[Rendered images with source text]
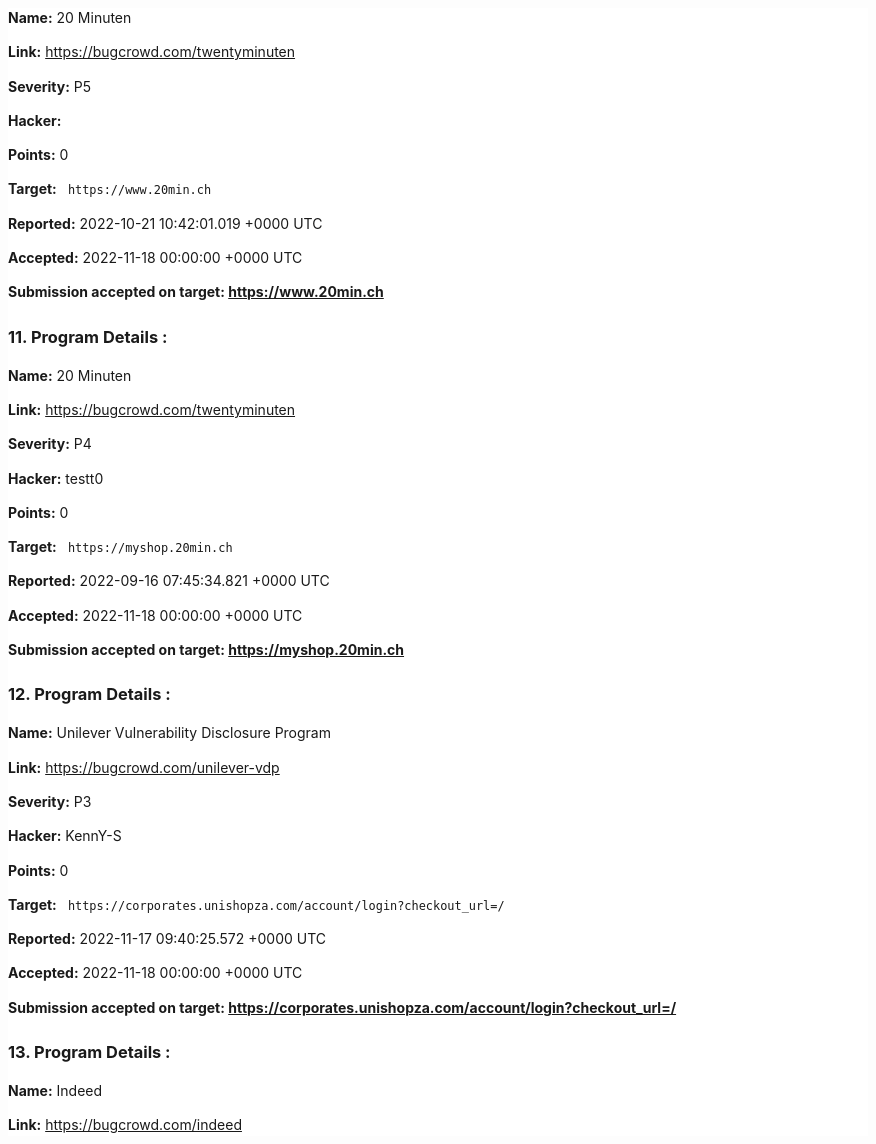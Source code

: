 **Name:** 20 Minuten 

 **Link:** <https://bugcrowd.com/twentyminuten> 

 **Severity:** P5 

 **Hacker:**  

 **Points:** 0 

 **Target:** ` https://www.20min.ch` 

 **Reported:** 2022-10-21 10:42:01.019 +0000 UTC 

 **Accepted:** 2022-11-18 00:00:00 +0000 UTC 

 **Submission accepted on target: https://www.20min.ch** 

### 11. Program Details : 

**Name:** 20 Minuten 

 **Link:** <https://bugcrowd.com/twentyminuten> 

 **Severity:** P4 

 **Hacker:** testt0 

 **Points:** 0 

 **Target:** ` https://myshop.20min.ch` 

 **Reported:** 2022-09-16 07:45:34.821 +0000 UTC 

 **Accepted:** 2022-11-18 00:00:00 +0000 UTC 

 **Submission accepted on target: https://myshop.20min.ch** 

### 12. Program Details : 

**Name:** Unilever Vulnerability Disclosure Program 

 **Link:** <https://bugcrowd.com/unilever-vdp> 

 **Severity:** P3 

 **Hacker:** KennY-S 

 **Points:** 0 

 **Target:** ` https://corporates.unishopza.com/account/login?checkout_url=/` 

 **Reported:** 2022-11-17 09:40:25.572 +0000 UTC 

 **Accepted:** 2022-11-18 00:00:00 +0000 UTC 

 **Submission accepted on target: https://corporates.unishopza.com/account/login?checkout_url=/** 

### 13. Program Details : 

**Name:** Indeed 

 **Link:** <https://bugcrowd.com/indeed>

**YOUR GOAL**: Copy out all lines from the records where the word "corporates" appears.

**RESULT OF THE EXERCISE**:
 **Target:** ` https://corporates.unishopza.com/account/login?checkout_url=/` 
 **Submission accepted on target: https://corporates.unishopza.com/account/login?checkout_url=/** 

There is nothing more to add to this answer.